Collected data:
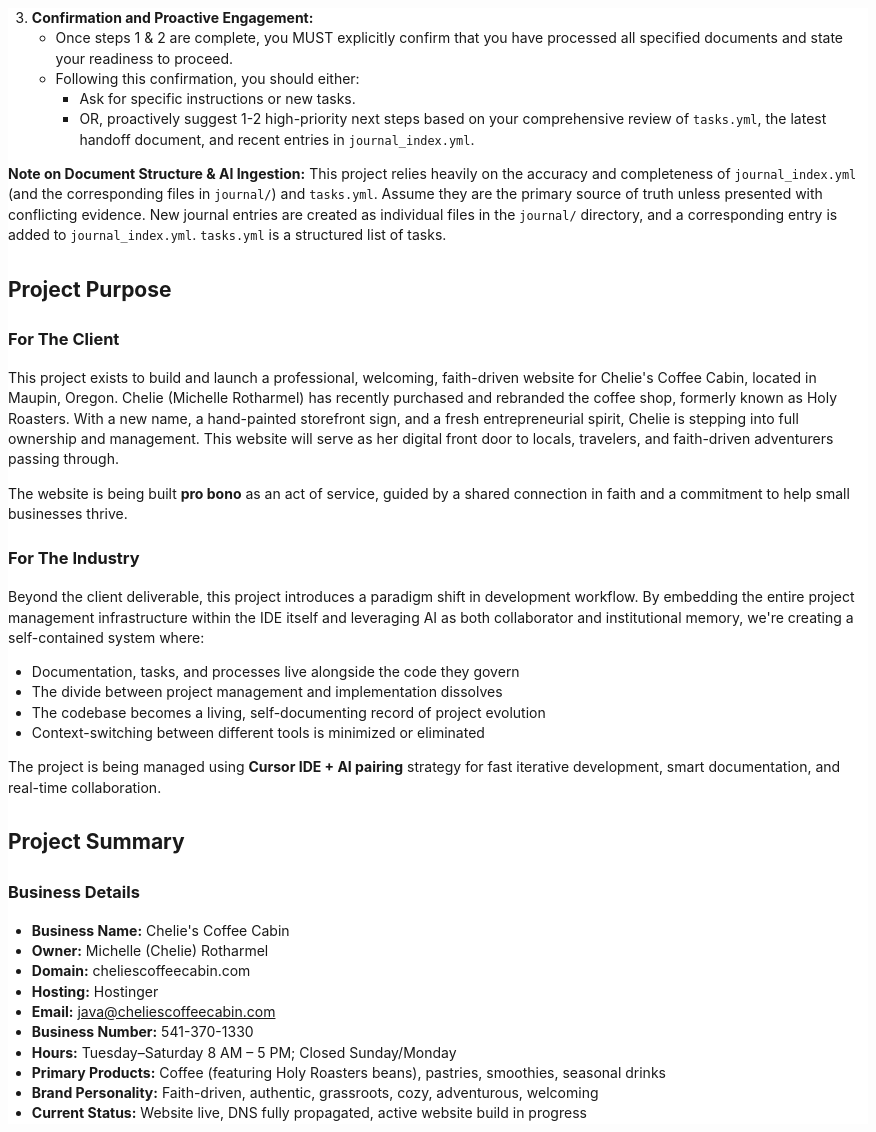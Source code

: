   3.  **Confirmation and Proactive Engagement:**
      *   Once steps 1 & 2 are complete, you MUST explicitly confirm that you have processed all specified documents and state your readiness to proceed.
      *   Following this confirmation, you should either:
          *   Ask for specific instructions or new tasks.
          *   OR, proactively suggest 1-2 high-priority next steps based on your comprehensive review of `tasks.yml`, the latest handoff document, and recent entries in `journal_index.yml`.

  **Note on Document Structure & AI Ingestion:** This project relies heavily on the accuracy and completeness of `journal_index.yml` (and the corresponding files in `journal/`) and `tasks.yml`. Assume they are the primary source of truth unless presented with conflicting evidence. New journal entries are created as individual files in the `journal/` directory, and a corresponding entry is added to `journal_index.yml`. `tasks.yml` is a structured list of tasks.

  ## Project Purpose

  ### For The Client
  This project exists to build and launch a professional, welcoming, faith-driven website for Chelie's Coffee Cabin, located in Maupin, Oregon. Chelie (Michelle Rotharmel) has recently purchased and rebranded the coffee shop, formerly known as Holy Roasters. With a new name, a hand-painted storefront sign, and a fresh entrepreneurial spirit, Chelie is stepping into full ownership and management. This website will serve as her digital front door to locals, travelers, and faith-driven adventurers passing through.

  The website is being built **pro bono** as an act of service, guided by a shared connection in faith and a commitment to help small businesses thrive.

  ### For The Industry
  Beyond the client deliverable, this project introduces a paradigm shift in development workflow. By embedding the entire project management infrastructure within the IDE itself and leveraging AI as both collaborator and institutional memory, we're creating a self-contained system where:

  - Documentation, tasks, and processes live alongside the code they govern
  - The divide between project management and implementation dissolves
  - The codebase becomes a living, self-documenting record of project evolution
  - Context-switching between different tools is minimized or eliminated

  The project is being managed using **Cursor IDE + AI pairing** strategy for fast iterative development, smart documentation, and real-time collaboration.

  ## Project Summary

  ### Business Details
  - **Business Name:** Chelie's Coffee Cabin
  - **Owner:** Michelle (Chelie) Rotharmel
  - **Domain:** cheliescoffeecabin.com
  - **Hosting:** Hostinger
  - **Email:** java@cheliescoffeecabin.com
  - **Business Number:** 541-370-1330
  - **Hours:** Tuesday–Saturday 8 AM – 5 PM; Closed Sunday/Monday
  - **Primary Products:** Coffee (featuring Holy Roasters beans), pastries, smoothies, seasonal drinks
  - **Brand Personality:** Faith-driven, authentic, grassroots, cozy, adventurous, welcoming
  - **Current Status:** Website live, DNS fully propagated, active website build in progress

Task to carry out: Lines from the one containing "- The codebase" through the last line of the records, both included, are the only ones to print, each exactly as it is.

Solution to this task:
  - The codebase becomes a living, self-documenting record of project evolution
  - Context-switching between different tools is minimized or eliminated

  The project is being managed using **Cursor IDE + AI pairing** strategy for fast iterative development, smart documentation, and real-time collaboration.

  ## Project Summary

  ### Business Details
  - **Business Name:** Chelie's Coffee Cabin
  - **Owner:** Michelle (Chelie) Rotharmel
  - **Domain:** cheliescoffeecabin.com
  - **Hosting:** Hostinger
  - **Email:** java@cheliescoffeecabin.com
  - **Business Number:** 541-370-1330
  - **Hours:** Tuesday–Saturday 8 AM – 5 PM; Closed Sunday/Monday
  - **Primary Products:** Coffee (featuring Holy Roasters beans), pastries, smoothies, seasonal drinks
  - **Brand Personality:** Faith-driven, authentic, grassroots, cozy, adventurous, welcoming
  - **Current Status:** Website live, DNS fully propagated, active website build in progress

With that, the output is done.